### Records
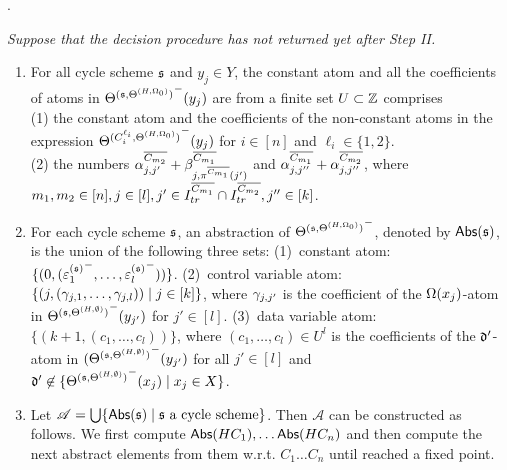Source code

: \begin{appendix}
.
{\it 
Suppose that the decision procedure has not returned yet after Step II. 
\begin{enumerate}
\item For all cycle scheme ${\mathfrak{s} }$ and $y_j \in Y$, the constant atom and all the coefficients of atoms in ${\Theta^{({\mathfrak{s} }, \Theta^{(H,\Omega_0)})}}^-(y_j)$ are from a finite set $U \subset {\mathbb{Z} }$ comprises\\ (1)
the constant atom and the coefficients of the non-constant atoms in the expression ${\Theta^{(C^{\ell_i}_{i}, \Theta^{(H,\Omega_0)})}}^-(y_j)$ for $i\in [n]$ and $\ell_i \in \{1,2\}$.\smallskip\\(2) the numbers $\alpha^{\overline{C_{m_2}}}_{j,j'} + \beta^{\overline{C_{m_1}}}_{j,\pi^{\overline{C_{m_1}}}(j')}$ and $\alpha^{\overline{C_{m_1}}}_{j, j''} + \alpha^{\overline{C_{m_2}}}_{j,j''}$, where  $m_1,m_2 \in [n], j\in[l],j' \in I^{\overline{C_{m_1}}}_{tr} \cap I^{\overline{C_{m_2}}}_{tr},  j'' \in [k]$. 

\item For each cycle scheme ${\mathfrak{s} }$, an abstraction of ${\Theta^{({\mathfrak{s} }, \Theta^{(H,\Omega_0)})}}^-$, denoted by $\mathsf{Abs}({\mathfrak{s} })$,  is the union of the following three sets:
(1)~constant atom: $\{(0, ( {\varepsilon^{({\mathfrak{s} })}_{1}}^-,\dots, {\varepsilon^{({\mathfrak{s} })}_l}^-))\}$. (2)~control variable atom: $\{(j, (\gamma_{j,1},\dots, \gamma_{j,l})) \mid j \in [k]\}$, where $\gamma_{j, j'}$ is the coefficient of the $\Omega(x_j)$-atom in ${\Theta^{({\mathfrak{s} },\Theta^{(H,\emptyset)})}}^-(y_{j'})$ for $j'\in[l]$. (3)~data variable atom: $\{(k+1, (c_1,\dots,c_l))\}$, where $(c_1,\dots,c_l) \in U^l$ is the coefficients of the $\mathfrak{d}'$-atom in ${(\Theta^{({\mathfrak{s} },\Theta^{(H,\emptyset)})}}^-(y_{j'})$ for all $j' \in [l]$ and $\mathfrak{d}'\not\in \{{\Theta^{({\mathfrak{s} },\Theta^{(H,\emptyset)})}}^-(x_j)\mid x_j\in X\}$.
\item Let $\mathscr{A}=\bigcup \{\mathsf{Abs}({\mathfrak{s} }) \mid {\mathfrak{s} } \mbox{ a cycle scheme}\}$. Then $\mathscr{A}$ can be constructed as follows. We first compute $\mathsf{Abs}(HC_1), \ldots \mathsf{Abs}(HC_n)$ and then compute the next abstract elements from them w.r.t. $C_1\ldots C_n$ until reached a fixed point.
\end{enumerate}
}








\end{appendix}
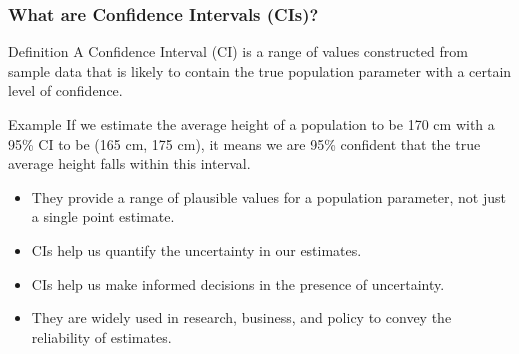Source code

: \documentclass[notes,10pt, aspectratio=169]{beamer}
\begin{document}
\begin{frame}
    \frametitle{What are Confidence Intervals (CIs)?}
    
    \begin{exampleblock}{Definition}
        A Confidence Interval (CI) is a range of values constructed from sample data that is likely to contain the true population parameter with a certain level of confidence.
    \end{exampleblock}
    
    \begin{block}{Example}
        If we estimate the average height of a population to be 170 cm with a 95\% CI to be (165 cm, 175 cm), it means we are 95\% confident that the true average height falls within this interval.
    \end{block}
    \begin{itemize}
        \item They provide a range of plausible values for a population parameter, not just a single point estimate.
        \item CIs help us quantify the uncertainty in our estimates.
        \item CIs help us make informed decisions in the presence of uncertainty.
        \item They are widely used in research, business, and policy to convey the reliability of estimates.
    \end{itemize}
    
\end{frame}
\end{document}
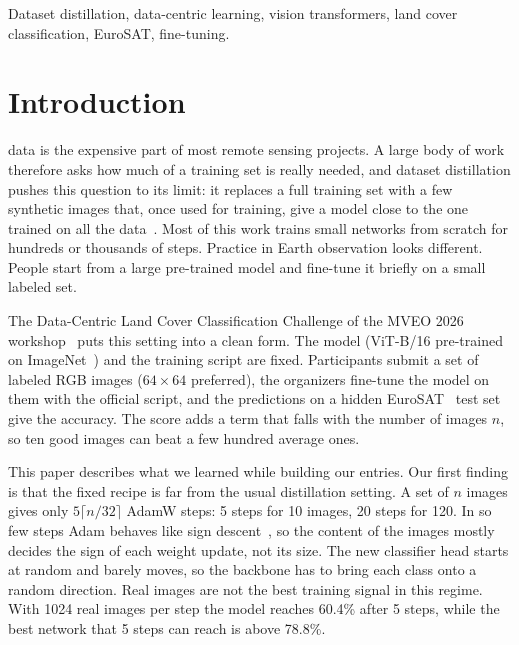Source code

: \documentclass[journal]{IEEEtran}
\begin{document}
\begin{IEEEkeywords}
Dataset distillation, data-centric learning, vision transformers, land cover classification, EuroSAT, fine-tuning.
\end{IEEEkeywords}

\section{Introduction}

 data is the expensive part of most remote sensing projects. A large body of work therefore
asks how much of a training set is really needed, and dataset distillation pushes this question to its limit: it
replaces a full training set with a few synthetic images that, once used for training, give a model close to the one
trained on all the data~\cite{wang2018dd,zhao2021dc,cazenavette2022mtt}. Most of this work trains small networks from
scratch for hundreds or thousands of steps. Practice in Earth observation looks different. People start from a large
pre-trained model and fine-tune it briefly on a small labeled set.

The Data-Centric Land Cover Classification Challenge of the MVEO 2026 workshop~\cite{mveo2026} puts this setting
into a clean form. The model (ViT-B/16 pre-trained on ImageNet~\cite{dosovitskiy2021vit}) and the training script
are fixed. Participants submit a set of labeled RGB images ($64\times64$ preferred), the organizers fine-tune the model on them
with the official script, and the predictions on a hidden EuroSAT~\cite{helber2019eurosat} test set give the
accuracy. The score adds a term that falls with the number of images $n$, so ten good images can beat a few hundred
average ones.

This paper describes what we learned while building our entries. Our first finding is that the fixed recipe is far
from the usual distillation setting. A set of $n$ images gives only $5\lceil n/32\rceil$ AdamW steps: 5 steps for
10 images, 20 steps for 120. In so few steps Adam behaves like sign descent~\cite{balles2018dissecting,kunstner2023sign},
so the content of the images mostly decides the sign of each weight update, not its size. The new classifier head
starts at random and barely moves, so the backbone has to bring each class onto a random direction. Real images
are not the best training signal in this regime. With 1024 real images per step the model reaches 60.4\% after 5
steps, while the best network that 5 steps can reach is above 78.8\%.
\end{document}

### Work to complete
No picture is to be printed. Output exactly the lines above from the line containing "a fixed point." through the line containing "asks how much".

### Exercise result
\item Let $\mathscr{A}=\bigcup \{\mathsf{Abs}({\mathfrak{s} }) \mid {\mathfrak{s} } \mbox{ a cycle scheme}\}$. Then $\mathscr{A}$ can be constructed as follows. We first compute $\mathsf{Abs}(HC_1), \ldots \mathsf{Abs}(HC_n)$ and then compute the next abstract elements from them w.r.t. $C_1\ldots C_n$ until reached a fixed point.
\end{enumerate}
}








\end{appendix}
Source code

: \documentclass[notes,10pt, aspectratio=169]{beamer}
\begin{document}
\begin{frame}
    \frametitle{What are Confidence Intervals (CIs)?}
    
    \begin{exampleblock}{Definition}
        A Confidence Interval (CI) is a range of values constructed from sample data that is likely to contain the true population parameter with a certain level of confidence.
    \end{exampleblock}
    
    \begin{block}{Example}
        If we estimate the average height of a population to be 170 cm with a 95\% CI to be (165 cm, 175 cm), it means we are 95\% confident that the true average height falls within this interval.
    \end{block}
    \begin{itemize}
        \item They provide a range of plausible values for a population parameter, not just a single point estimate.
        \item CIs help us quantify the uncertainty in our estimates.
        \item CIs help us make informed decisions in the presence of uncertainty.
        \item They are widely used in research, business, and policy to convey the reliability of estimates.
    \end{itemize}
    
\end{frame}
\end{document}
Source code

: \documentclass[journal]{IEEEtran}
\begin{document}
\begin{IEEEkeywords}
Dataset distillation, data-centric learning, vision transformers, land cover classification, EuroSAT, fine-tuning.
\end{IEEEkeywords}

\section{Introduction}

 data is the expensive part of most remote sensing projects. A large body of work therefore
asks how much of a training set is really needed, and dataset distillation pushes this question to its limit: it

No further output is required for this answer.